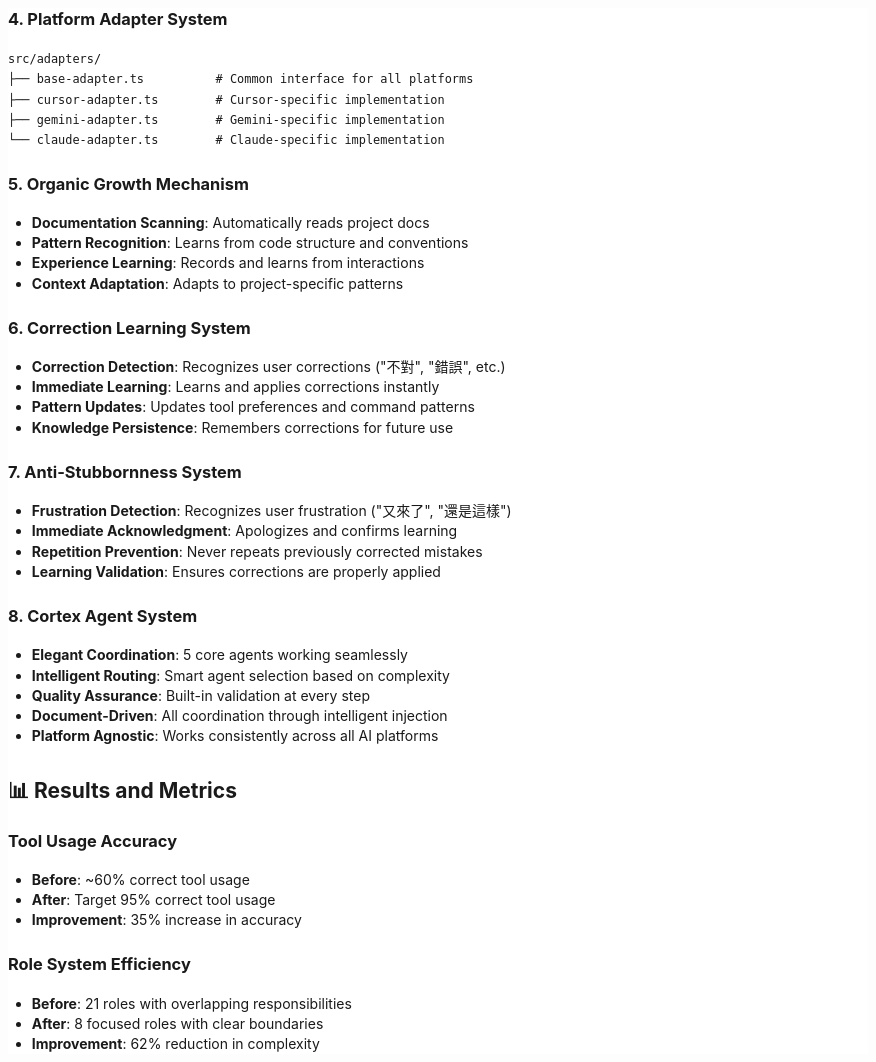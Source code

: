 ### 4. **Platform Adapter System**

```
src/adapters/
├── base-adapter.ts          # Common interface for all platforms
├── cursor-adapter.ts        # Cursor-specific implementation
├── gemini-adapter.ts        # Gemini-specific implementation
└── claude-adapter.ts        # Claude-specific implementation
```

### 5. **Organic Growth Mechanism**

- **Documentation Scanning**: Automatically reads project docs
- **Pattern Recognition**: Learns from code structure and conventions
- **Experience Learning**: Records and learns from interactions
- **Context Adaptation**: Adapts to project-specific patterns

### 6. **Correction Learning System**

- **Correction Detection**: Recognizes user corrections ("不對", "錯誤", etc.)
- **Immediate Learning**: Learns and applies corrections instantly
- **Pattern Updates**: Updates tool preferences and command patterns
- **Knowledge Persistence**: Remembers corrections for future use

### 7. **Anti-Stubbornness System**

- **Frustration Detection**: Recognizes user frustration ("又來了", "還是這樣")
- **Immediate Acknowledgment**: Apologizes and confirms learning
- **Repetition Prevention**: Never repeats previously corrected mistakes
- **Learning Validation**: Ensures corrections are properly applied

### 8. **Cortex Agent System**

- **Elegant Coordination**: 5 core agents working seamlessly
- **Intelligent Routing**: Smart agent selection based on complexity
- **Quality Assurance**: Built-in validation at every step
- **Document-Driven**: All coordination through intelligent injection
- **Platform Agnostic**: Works consistently across all AI platforms

## 📊 Results and Metrics

### Tool Usage Accuracy

- **Before**: ~60% correct tool usage
- **After**: Target 95% correct tool usage
- **Improvement**: 35% increase in accuracy

### Role System Efficiency

- **Before**: 21 roles with overlapping responsibilities
- **After**: 8 focused roles with clear boundaries
- **Improvement**: 62% reduction in complexity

◆ Exercise brief: Look over the entries above. Copy every line that contains the word "implementation".

◆ Task solution:
├── cursor-adapter.ts        # Cursor-specific implementation
├── gemini-adapter.ts        # Gemini-specific implementation
└── claude-adapter.ts        # Claude-specific implementation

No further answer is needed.